* WHAT TO PRODUCE
Each entry should be set down again verbatim, with the images omitted.
*** AVAILABLE DATA Section Begins ***
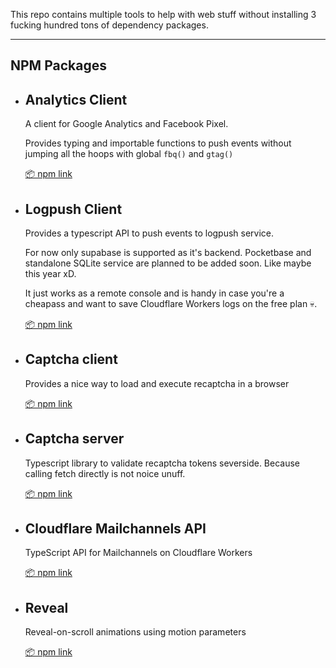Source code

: This repo contains multiple tools to help with web stuff without installing 3 fucking hundred tons of dependency packages.

---

## NPM Packages

- ## Analytics Client

	A client for Google Analytics and Facebook Pixel.
	
	Provides typing and importable functions to push events without jumping all the hoops with global `fbq()` and `gtag()`
	
	[📦 npm link](https://www.npmjs.com/package/@maddsua/analytics-client)

- ## Logpush Client

	Provides a typescript API to push events to logpush service.

	For now only supabase is supported as it's backend. Pocketbase and standalone SQLite service are planned to be added soon. Like maybe this year xD.
	
	It just works as a remote console and is handy in case you're a cheapass and want to save Cloudflare Workers logs on the free plan 💀.

	[📦 npm link](https://www.npmjs.com/package/@maddsua/logpush-client)

- ## Captcha client
	
	Provides a nice way to load and execute recaptcha in a browser

	[📦 npm link](https://www.npmjs.com/package/@maddsua/captcha-client)

- ## Captcha server
	
	Typescript library to validate recaptcha tokens severside. Because calling fetch directly is not noice unuff.

	[📦 npm link](https://www.npmjs.com/package/@maddsua/captcha-server)

- ## Cloudflare Mailchannels API
	
	TypeScript API for Mailchannels on Cloudflare Workers

	[📦 npm link](https://www.npmjs.com/package/@maddsua/cf-mailchannels-api)


- ## Reveal
	
	Reveal-on-scroll animations using motion parameters

	[📦 npm link](https://www.npmjs.com/package/@maddsua/reveal)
*** AVAILABLE DATA Section Ends ***
* SOLUTION BELOW
Source code

: This repo contains multiple tools to help with web stuff without installing 3 fucking hundred tons of dependency packages.

---

## NPM Packages

- ## Analytics Client

	A client for Google Analytics and Facebook Pixel.
	
	Provides typing and importable functions to push events without jumping all the hoops with global `fbq()` and `gtag()`
	
	[📦 npm link](https://www.npmjs.com/package/@maddsua/analytics-client)

- ## Logpush Client

	Provides a typescript API to push events to logpush service.

	For now only supabase is supported as it's backend. Pocketbase and standalone SQLite service are planned to be added soon. Like maybe this year xD.
	
	It just works as a remote console and is handy in case you're a cheapass and want to save Cloudflare Workers logs on the free plan 💀.

	[📦 npm link](https://www.npmjs.com/package/@maddsua/logpush-client)

- ## Captcha client
	
	Provides a nice way to load and execute recaptcha in a browser

	[📦 npm link](https://www.npmjs.com/package/@maddsua/captcha-client)

- ## Captcha server
	
	Typescript library to validate recaptcha tokens severside. Because calling fetch directly is not noice unuff.

	[📦 npm link](https://www.npmjs.com/package/@maddsua/captcha-server)

- ## Cloudflare Mailchannels API
	
	TypeScript API for Mailchannels on Cloudflare Workers

	[📦 npm link](https://www.npmjs.com/package/@maddsua/cf-mailchannels-api)


- ## Reveal
	
	Reveal-on-scroll animations using motion parameters

	[📦 npm link](https://www.npmjs.com/package/@maddsua/reveal)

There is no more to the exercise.